# [WHAT IS REQUIRED]
Write out exactly every line from the one containing "Each graphics module" through the final line of the material below, both included. Pictures are to be skipped.

##############################

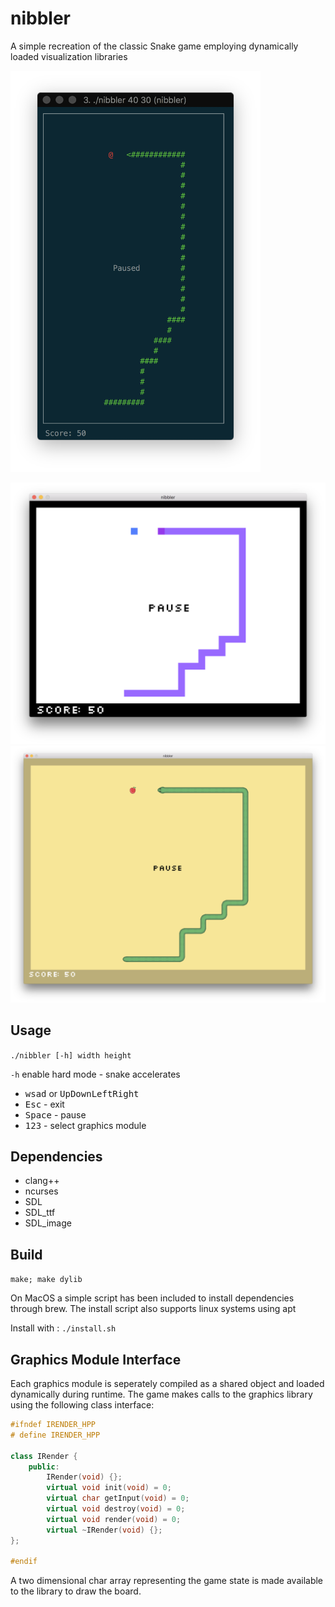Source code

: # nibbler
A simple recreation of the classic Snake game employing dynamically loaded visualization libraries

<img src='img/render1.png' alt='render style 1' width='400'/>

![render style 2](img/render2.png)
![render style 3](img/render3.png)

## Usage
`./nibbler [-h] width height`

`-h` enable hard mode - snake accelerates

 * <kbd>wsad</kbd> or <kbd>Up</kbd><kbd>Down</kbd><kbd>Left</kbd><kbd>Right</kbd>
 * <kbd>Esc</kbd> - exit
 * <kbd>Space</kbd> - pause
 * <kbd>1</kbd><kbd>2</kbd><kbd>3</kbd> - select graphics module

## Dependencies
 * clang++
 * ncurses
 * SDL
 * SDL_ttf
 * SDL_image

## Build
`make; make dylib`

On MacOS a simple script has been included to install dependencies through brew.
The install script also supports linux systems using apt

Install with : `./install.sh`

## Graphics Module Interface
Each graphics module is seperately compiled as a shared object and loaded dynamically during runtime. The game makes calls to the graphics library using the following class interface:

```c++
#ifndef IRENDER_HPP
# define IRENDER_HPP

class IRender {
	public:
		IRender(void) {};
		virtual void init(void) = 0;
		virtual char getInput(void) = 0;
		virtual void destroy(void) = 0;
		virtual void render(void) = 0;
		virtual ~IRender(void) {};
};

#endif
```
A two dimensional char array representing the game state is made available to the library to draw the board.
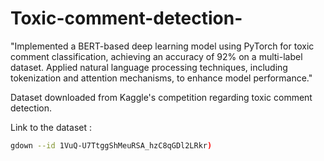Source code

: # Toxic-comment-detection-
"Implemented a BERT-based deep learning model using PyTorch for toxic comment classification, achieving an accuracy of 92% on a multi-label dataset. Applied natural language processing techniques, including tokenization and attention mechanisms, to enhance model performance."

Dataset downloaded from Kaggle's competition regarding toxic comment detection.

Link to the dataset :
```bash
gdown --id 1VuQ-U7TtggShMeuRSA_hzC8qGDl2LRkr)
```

##############################

# [RESULT FOR THIS EXERCISE]
Each graphics module is seperately compiled as a shared object and loaded dynamically during runtime. The game makes calls to the graphics library using the following class interface:

```c++
#ifndef IRENDER_HPP
# define IRENDER_HPP

class IRender {
	public:
		IRender(void) {};
		virtual void init(void) = 0;
		virtual char getInput(void) = 0;
		virtual void destroy(void) = 0;
		virtual void render(void) = 0;
		virtual ~IRender(void) {};
};

#endif
```
A two dimensional char array representing the game state is made available to the library to draw the board.
Source code

: # Toxic-comment-detection-
"Implemented a BERT-based deep learning model using PyTorch for toxic comment classification, achieving an accuracy of 92% on a multi-label dataset. Applied natural language processing techniques, including tokenization and attention mechanisms, to enhance model performance."

Dataset downloaded from Kaggle's competition regarding toxic comment detection.

Link to the dataset :
```bash
gdown --id 1VuQ-U7TtggShMeuRSA_hzC8qGDl2LRkr)
```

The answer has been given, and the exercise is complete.